Guarda la copertina. Guardala. Cosa vedi?
Due manichini nudi. Sono senza volto. Dietro di loro, fiamme. Rovine. Un cielo senza Dio.
Chi sono i due manichini?
Sono tutti e sono nessuno. Una volta sorridevano. Ora non hanno più gli occhi per guardare il mondo che hanno distrutto. Non possono piangere. Non hanno più la bocca per chiedersi scusa. Non hanno più le braccia per stringersi come una volta. Non hanno più le orecchie per udire lo strazio che li circonda. Per loro non esiste un domani: hanno seppellito il passato e bruciato il presente.
C’è un silenzio profondo nel conflitto, ma non è un silenzio di quiete, di tristezza o di stupore. È un silenzio di odio.
C’è un silenzio tumefatto ed assordante in questo “Strife”. Lo ascolto e mi accorgo che una matassa di suoni impastati e decadenti può essere più eloquente del ruggito di una guerra. “Strife” traspone l’odio e la rabbia in un paesaggio musicale che mette in evidenza la vera, autentica natura di questi due sentimenti: il vuoto.

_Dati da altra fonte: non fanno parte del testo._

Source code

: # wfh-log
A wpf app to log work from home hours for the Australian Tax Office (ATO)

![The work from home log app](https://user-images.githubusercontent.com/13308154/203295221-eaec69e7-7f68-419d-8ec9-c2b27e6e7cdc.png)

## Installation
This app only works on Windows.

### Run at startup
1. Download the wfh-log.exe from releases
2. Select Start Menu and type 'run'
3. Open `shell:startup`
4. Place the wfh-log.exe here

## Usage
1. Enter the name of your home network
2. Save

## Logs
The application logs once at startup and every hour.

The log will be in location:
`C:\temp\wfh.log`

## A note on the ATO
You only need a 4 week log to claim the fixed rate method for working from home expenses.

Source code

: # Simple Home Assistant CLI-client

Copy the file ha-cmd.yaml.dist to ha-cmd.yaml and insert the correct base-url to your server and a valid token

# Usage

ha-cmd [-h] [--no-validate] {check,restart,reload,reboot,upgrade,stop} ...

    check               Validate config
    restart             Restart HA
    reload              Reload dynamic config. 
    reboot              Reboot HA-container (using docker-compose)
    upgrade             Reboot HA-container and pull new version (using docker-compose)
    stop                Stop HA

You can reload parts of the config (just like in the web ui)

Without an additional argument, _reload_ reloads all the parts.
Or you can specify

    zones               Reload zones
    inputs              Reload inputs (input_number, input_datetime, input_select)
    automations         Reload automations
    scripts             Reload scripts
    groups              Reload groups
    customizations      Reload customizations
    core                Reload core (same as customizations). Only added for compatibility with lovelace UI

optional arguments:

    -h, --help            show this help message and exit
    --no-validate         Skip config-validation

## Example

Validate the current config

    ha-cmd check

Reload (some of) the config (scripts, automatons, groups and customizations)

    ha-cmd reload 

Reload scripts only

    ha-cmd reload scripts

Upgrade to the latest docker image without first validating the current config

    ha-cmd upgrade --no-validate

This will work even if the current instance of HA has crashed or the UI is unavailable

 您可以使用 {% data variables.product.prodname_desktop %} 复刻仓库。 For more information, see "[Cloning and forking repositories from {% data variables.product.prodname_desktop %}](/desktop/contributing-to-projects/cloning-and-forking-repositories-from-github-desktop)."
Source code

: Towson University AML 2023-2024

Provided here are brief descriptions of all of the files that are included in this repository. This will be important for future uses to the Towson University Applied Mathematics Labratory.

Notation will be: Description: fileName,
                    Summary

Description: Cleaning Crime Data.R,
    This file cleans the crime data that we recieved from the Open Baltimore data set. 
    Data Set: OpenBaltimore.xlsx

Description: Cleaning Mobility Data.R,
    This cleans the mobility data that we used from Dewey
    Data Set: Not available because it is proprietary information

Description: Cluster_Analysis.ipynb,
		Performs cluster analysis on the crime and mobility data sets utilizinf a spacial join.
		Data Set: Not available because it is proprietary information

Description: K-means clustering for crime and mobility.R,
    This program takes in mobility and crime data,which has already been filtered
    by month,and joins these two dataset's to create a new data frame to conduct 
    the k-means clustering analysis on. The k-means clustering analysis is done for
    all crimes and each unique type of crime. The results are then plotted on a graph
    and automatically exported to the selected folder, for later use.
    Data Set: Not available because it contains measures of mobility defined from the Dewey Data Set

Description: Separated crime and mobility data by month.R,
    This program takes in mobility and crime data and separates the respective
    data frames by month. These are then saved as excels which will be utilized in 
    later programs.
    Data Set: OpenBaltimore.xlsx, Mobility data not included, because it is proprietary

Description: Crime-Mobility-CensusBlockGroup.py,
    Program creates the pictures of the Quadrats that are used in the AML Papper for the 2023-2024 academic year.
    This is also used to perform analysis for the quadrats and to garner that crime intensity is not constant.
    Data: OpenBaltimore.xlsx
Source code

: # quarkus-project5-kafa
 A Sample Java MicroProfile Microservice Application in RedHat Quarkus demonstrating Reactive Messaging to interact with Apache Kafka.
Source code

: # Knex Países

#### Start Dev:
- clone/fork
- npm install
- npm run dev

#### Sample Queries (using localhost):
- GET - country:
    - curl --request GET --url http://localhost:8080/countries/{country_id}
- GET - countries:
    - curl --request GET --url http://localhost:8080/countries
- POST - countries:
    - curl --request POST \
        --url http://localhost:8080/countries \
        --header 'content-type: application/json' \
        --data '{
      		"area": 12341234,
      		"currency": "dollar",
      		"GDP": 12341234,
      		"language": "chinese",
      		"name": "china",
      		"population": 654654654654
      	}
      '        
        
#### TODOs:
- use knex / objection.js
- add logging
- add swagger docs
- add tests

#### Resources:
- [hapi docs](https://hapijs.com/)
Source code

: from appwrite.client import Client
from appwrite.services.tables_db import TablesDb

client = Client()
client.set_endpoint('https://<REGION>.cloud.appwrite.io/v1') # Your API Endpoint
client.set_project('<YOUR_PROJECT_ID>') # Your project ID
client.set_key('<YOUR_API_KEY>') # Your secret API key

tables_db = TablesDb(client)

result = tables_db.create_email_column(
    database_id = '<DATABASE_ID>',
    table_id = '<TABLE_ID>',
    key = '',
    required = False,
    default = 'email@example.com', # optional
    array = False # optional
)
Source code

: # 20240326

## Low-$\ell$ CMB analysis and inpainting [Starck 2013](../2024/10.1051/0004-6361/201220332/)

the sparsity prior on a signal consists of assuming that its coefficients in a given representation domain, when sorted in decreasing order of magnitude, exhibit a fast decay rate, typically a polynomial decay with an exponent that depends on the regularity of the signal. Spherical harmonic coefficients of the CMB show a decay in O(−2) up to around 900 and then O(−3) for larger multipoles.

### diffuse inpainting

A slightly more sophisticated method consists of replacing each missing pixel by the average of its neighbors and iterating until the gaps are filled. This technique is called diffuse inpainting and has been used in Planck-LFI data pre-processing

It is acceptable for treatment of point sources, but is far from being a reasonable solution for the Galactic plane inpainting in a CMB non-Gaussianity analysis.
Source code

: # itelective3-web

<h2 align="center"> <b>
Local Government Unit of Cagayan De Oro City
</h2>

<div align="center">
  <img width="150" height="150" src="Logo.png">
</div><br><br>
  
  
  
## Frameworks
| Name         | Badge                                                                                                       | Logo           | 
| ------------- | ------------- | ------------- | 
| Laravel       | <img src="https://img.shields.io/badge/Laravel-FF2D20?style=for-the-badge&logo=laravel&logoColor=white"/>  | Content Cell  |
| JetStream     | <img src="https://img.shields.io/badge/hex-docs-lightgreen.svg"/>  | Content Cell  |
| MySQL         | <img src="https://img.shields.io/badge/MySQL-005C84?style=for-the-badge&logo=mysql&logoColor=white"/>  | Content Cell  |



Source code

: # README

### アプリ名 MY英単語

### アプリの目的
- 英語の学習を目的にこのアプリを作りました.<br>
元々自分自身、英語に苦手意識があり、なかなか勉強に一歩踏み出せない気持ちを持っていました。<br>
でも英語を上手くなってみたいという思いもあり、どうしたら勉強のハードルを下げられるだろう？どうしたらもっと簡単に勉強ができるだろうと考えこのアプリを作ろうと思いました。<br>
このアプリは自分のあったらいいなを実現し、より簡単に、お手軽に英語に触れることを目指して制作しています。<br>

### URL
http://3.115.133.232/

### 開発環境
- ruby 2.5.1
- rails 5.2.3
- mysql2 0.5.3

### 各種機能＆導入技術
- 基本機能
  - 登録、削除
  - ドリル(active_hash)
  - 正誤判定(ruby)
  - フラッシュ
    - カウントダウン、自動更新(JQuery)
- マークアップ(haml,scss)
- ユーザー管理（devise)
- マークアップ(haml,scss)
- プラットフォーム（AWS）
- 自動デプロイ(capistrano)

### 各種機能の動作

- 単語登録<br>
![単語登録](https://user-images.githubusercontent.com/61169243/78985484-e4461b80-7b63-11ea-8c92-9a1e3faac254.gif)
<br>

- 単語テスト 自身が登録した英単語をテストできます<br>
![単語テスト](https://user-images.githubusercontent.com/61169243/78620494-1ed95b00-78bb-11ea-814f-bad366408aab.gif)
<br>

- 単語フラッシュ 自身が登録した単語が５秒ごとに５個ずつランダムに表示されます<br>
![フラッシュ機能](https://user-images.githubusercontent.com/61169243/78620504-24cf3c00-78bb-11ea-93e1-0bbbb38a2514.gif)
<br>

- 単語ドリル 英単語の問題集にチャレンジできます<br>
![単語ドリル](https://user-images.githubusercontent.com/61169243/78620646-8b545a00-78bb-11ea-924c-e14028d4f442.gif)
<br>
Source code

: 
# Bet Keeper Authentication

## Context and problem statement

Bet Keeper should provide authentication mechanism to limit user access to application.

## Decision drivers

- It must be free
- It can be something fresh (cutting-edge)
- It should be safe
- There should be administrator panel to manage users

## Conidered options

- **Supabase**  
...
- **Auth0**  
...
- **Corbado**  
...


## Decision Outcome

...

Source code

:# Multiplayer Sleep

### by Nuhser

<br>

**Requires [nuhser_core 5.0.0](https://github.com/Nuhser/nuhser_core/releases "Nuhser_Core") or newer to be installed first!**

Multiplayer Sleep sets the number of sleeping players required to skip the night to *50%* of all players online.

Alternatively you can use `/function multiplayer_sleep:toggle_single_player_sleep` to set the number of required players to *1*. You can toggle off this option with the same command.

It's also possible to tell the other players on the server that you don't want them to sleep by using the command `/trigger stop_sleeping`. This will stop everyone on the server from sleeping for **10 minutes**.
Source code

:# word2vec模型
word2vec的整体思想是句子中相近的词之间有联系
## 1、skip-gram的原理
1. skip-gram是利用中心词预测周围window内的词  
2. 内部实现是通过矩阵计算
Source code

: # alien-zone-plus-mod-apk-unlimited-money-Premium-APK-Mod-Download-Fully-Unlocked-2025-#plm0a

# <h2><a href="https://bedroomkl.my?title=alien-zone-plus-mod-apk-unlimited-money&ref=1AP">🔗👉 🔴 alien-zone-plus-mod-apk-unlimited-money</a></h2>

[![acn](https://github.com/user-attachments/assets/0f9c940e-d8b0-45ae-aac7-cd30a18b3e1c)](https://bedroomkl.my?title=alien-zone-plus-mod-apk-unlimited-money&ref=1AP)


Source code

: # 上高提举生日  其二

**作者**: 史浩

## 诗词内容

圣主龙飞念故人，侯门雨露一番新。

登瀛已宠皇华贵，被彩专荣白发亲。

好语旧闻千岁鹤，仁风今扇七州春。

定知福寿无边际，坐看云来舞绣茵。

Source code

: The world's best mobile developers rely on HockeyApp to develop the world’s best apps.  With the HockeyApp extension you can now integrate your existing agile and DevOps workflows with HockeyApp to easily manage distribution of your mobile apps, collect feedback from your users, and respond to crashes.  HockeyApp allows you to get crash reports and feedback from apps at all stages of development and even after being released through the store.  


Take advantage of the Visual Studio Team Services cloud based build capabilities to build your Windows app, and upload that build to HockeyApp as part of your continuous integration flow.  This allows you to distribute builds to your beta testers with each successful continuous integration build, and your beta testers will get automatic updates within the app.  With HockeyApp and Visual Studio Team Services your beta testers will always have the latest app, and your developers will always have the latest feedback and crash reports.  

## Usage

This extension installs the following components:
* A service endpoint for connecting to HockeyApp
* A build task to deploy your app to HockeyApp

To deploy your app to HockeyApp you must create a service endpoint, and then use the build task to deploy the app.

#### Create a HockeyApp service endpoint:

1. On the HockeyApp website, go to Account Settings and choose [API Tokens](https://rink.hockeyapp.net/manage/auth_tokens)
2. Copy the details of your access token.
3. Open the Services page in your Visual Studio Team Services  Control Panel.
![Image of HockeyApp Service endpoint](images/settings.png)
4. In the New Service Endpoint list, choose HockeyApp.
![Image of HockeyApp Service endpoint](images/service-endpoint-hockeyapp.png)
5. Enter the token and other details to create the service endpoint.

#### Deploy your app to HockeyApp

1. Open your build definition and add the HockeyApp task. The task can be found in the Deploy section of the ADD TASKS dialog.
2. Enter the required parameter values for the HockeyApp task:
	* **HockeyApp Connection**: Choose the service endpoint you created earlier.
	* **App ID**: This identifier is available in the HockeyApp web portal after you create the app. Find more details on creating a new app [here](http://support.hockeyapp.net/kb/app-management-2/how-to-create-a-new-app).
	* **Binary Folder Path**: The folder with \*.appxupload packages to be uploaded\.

Non una traccia di passione, non un minimo di trasparenza né la volontà di comunicare qualcosa; il conflitto non parla mai, perché è un grandissimo bastardo. Preferisce lasciar la parola alla scia di macerie fumanti del suo passaggio.
Il conflitto è muto, la rabbia è cieca, l’odio è sordo: ma li sentiamo solo quando facciamo del male a qualcuno, anche (e soprattutto) a noi stessi. Ed è per questo che “Strife” sembra così insensato e freddo ai primi ascolti. Le ventate riecheggianti di “Blackout”, sostenute per pochi momenti dalla desolazione fatta melodia, la marziale avanguardia di “From Glory into Where” e i convulsi ronzii drone spietatamente noise di “Deceit” li sentiamo veramente quando ci lasciano con l’amaro in bocca, alla fine. Quando tutto tace soffocando nella polvere, e gli unici in grado di parlare saremo solo noi.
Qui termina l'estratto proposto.